* Exercise instructions
Below are the entries. Transcribe exactly the lines from the one with "Noting the following options" through the one with "- publish on PyPI", ends included, and leave out all others.

(Dataset items)

----------------------------------------

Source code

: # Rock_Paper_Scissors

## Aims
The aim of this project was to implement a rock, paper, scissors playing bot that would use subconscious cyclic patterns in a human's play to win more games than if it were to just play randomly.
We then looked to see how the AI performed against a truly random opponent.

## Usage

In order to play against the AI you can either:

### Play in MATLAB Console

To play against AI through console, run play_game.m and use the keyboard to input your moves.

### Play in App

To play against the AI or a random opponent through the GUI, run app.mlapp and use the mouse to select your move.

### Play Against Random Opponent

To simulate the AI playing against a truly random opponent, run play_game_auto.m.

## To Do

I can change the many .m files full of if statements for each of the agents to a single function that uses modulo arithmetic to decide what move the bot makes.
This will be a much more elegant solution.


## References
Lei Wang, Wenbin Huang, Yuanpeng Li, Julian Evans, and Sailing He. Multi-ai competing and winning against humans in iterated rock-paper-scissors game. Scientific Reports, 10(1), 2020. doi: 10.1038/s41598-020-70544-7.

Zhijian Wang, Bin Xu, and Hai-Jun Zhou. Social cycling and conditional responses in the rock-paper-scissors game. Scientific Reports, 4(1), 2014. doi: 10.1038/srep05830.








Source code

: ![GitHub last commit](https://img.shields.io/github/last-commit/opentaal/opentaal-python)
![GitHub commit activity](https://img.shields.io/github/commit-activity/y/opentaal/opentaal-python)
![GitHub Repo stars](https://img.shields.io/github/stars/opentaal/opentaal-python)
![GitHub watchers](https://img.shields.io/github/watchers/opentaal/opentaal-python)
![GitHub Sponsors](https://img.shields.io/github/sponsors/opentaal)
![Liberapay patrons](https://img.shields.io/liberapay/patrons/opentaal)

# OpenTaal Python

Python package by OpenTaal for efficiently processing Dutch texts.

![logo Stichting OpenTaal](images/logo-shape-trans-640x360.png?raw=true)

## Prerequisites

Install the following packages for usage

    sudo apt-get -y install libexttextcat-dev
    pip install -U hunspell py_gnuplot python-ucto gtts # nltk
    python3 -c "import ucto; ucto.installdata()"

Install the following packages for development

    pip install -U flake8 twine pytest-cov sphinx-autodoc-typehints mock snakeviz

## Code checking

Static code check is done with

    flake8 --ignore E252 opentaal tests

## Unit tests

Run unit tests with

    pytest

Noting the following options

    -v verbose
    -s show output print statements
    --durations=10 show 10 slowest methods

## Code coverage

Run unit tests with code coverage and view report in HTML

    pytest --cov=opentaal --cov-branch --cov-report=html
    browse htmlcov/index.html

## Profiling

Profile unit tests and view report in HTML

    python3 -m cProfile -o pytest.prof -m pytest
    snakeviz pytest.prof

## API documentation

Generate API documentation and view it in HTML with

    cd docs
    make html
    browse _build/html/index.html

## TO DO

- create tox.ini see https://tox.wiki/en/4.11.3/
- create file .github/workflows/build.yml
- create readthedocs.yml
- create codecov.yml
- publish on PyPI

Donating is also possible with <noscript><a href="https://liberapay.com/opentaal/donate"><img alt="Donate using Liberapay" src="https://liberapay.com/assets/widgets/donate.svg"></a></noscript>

----------------------------------------

* The answer
Noting the following options

    -v verbose
    -s show output print statements
    --durations=10 show 10 slowest methods

## Code coverage

Run unit tests with code coverage and view report in HTML

    pytest --cov=opentaal --cov-branch --cov-report=html
    browse htmlcov/index.html

## Profiling

Profile unit tests and view report in HTML

    python3 -m cProfile -o pytest.prof -m pytest
    snakeviz pytest.prof

## API documentation

Generate API documentation and view it in HTML with

    cd docs
    make html
    browse _build/html/index.html

## TO DO

- create tox.ini see https://tox.wiki/en/4.11.3/
- create file .github/workflows/build.yml
- create readthedocs.yml
- create codecov.yml
- publish on PyPI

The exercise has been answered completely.